- **Task brief**:
Each entry must come back word for word; drop the images as you go.

** Opening Available data block **

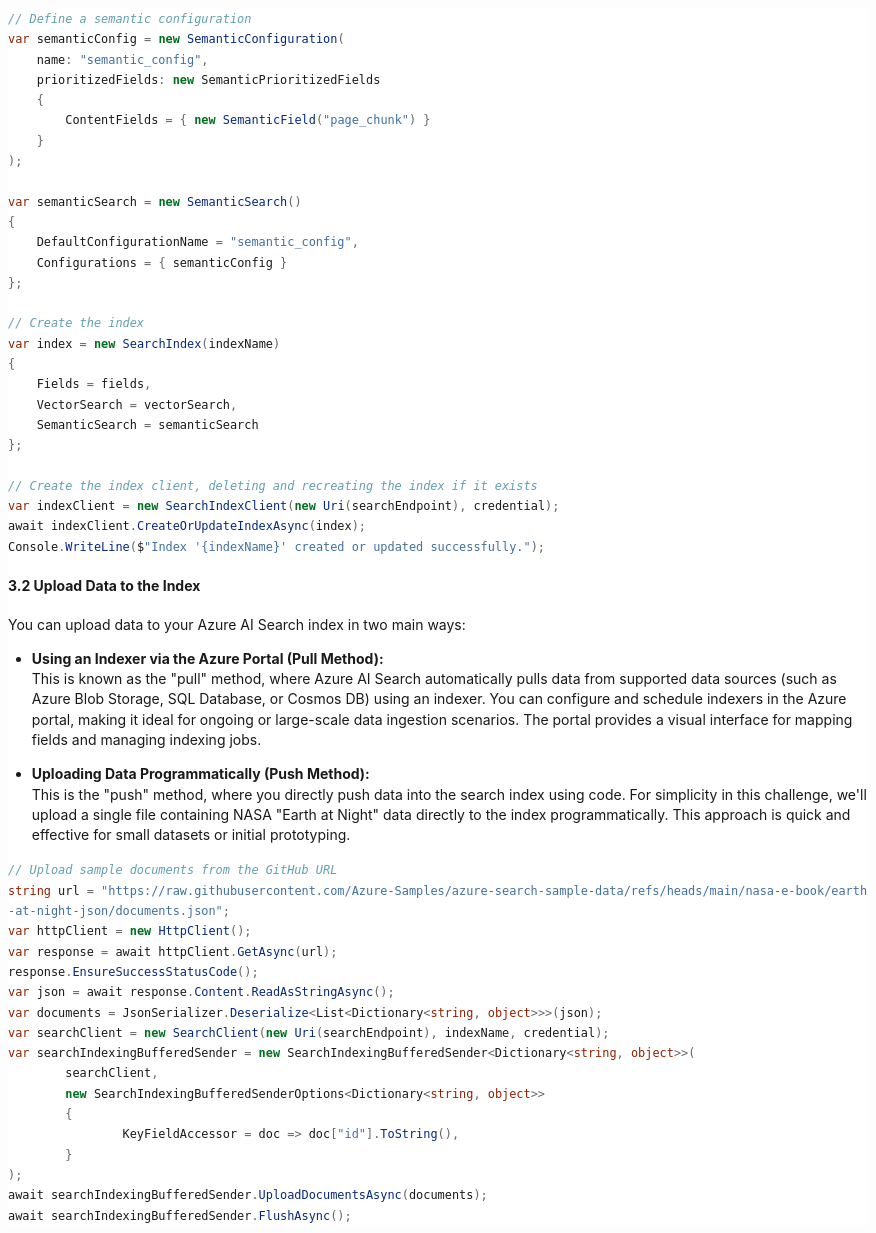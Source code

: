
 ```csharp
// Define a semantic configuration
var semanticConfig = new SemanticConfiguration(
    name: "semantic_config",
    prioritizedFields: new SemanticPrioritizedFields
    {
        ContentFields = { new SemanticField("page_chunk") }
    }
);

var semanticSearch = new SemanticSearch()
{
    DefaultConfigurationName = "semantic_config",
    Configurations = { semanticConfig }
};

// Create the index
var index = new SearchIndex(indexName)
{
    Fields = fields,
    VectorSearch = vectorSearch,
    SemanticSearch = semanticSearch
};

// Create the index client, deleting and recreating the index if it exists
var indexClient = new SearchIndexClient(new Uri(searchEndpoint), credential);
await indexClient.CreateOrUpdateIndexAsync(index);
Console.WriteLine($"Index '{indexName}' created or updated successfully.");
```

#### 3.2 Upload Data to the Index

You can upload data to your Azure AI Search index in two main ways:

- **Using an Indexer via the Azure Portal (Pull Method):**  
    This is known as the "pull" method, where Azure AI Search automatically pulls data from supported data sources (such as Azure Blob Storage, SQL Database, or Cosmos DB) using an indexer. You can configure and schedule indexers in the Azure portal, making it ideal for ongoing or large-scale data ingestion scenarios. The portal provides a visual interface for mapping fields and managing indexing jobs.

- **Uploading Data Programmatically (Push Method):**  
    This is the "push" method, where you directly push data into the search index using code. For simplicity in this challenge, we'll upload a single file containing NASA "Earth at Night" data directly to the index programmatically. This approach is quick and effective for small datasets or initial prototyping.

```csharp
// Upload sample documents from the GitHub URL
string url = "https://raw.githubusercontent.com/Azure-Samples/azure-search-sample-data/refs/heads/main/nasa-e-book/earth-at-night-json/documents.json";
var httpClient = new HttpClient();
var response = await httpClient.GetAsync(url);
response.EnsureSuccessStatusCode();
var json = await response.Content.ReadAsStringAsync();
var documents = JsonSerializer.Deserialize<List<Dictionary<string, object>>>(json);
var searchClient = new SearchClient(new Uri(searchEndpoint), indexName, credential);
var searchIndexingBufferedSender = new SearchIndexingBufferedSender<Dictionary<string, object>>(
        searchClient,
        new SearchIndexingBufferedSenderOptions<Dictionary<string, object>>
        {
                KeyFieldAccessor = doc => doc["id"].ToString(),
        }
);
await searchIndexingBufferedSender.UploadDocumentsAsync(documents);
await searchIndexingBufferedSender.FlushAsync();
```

** Closing Available data block **

- **Output for this task**:
Source code

:
 ```csharp
// Define a semantic configuration
var semanticConfig = new SemanticConfiguration(
    name: "semantic_config",
    prioritizedFields: new SemanticPrioritizedFields
    {
        ContentFields = { new SemanticField("page_chunk") }
    }
);

var semanticSearch = new SemanticSearch()
{
    DefaultConfigurationName = "semantic_config",
    Configurations = { semanticConfig }
};

// Create the index
var index = new SearchIndex(indexName)
{
    Fields = fields,
    VectorSearch = vectorSearch,
    SemanticSearch = semanticSearch
};

// Create the index client, deleting and recreating the index if it exists
var indexClient = new SearchIndexClient(new Uri(searchEndpoint), credential);
await indexClient.CreateOrUpdateIndexAsync(index);
Console.WriteLine($"Index '{indexName}' created or updated successfully.");
```

#### 3.2 Upload Data to the Index

You can upload data to your Azure AI Search index in two main ways:

- **Using an Indexer via the Azure Portal (Pull Method):**  
    This is known as the "pull" method, where Azure AI Search automatically pulls data from supported data sources (such as Azure Blob Storage, SQL Database, or Cosmos DB) using an indexer. You can configure and schedule indexers in the Azure portal, making it ideal for ongoing or large-scale data ingestion scenarios. The portal provides a visual interface for mapping fields and managing indexing jobs.

- **Uploading Data Programmatically (Push Method):**  
    This is the "push" method, where you directly push data into the search index using code. For simplicity in this challenge, we'll upload a single file containing NASA "Earth at Night" data directly to the index programmatically. This approach is quick and effective for small datasets or initial prototyping.

```csharp
// Upload sample documents from the GitHub URL
string url = "https://raw.githubusercontent.com/Azure-Samples/azure-search-sample-data/refs/heads/main/nasa-e-book/earth-at-night-json/documents.json";
var httpClient = new HttpClient();
var response = await httpClient.GetAsync(url);
response.EnsureSuccessStatusCode();
var json = await response.Content.ReadAsStringAsync();
var documents = JsonSerializer.Deserialize<List<Dictionary<string, object>>>(json);
var searchClient = new SearchClient(new Uri(searchEndpoint), indexName, credential);
var searchIndexingBufferedSender = new SearchIndexingBufferedSender<Dictionary<string, object>>(
        searchClient,
        new SearchIndexingBufferedSenderOptions<Dictionary<string, object>>
        {
                KeyFieldAccessor = doc => doc["id"].ToString(),
        }
);
await searchIndexingBufferedSender.UploadDocumentsAsync(documents);
await searchIndexingBufferedSender.FlushAsync();
```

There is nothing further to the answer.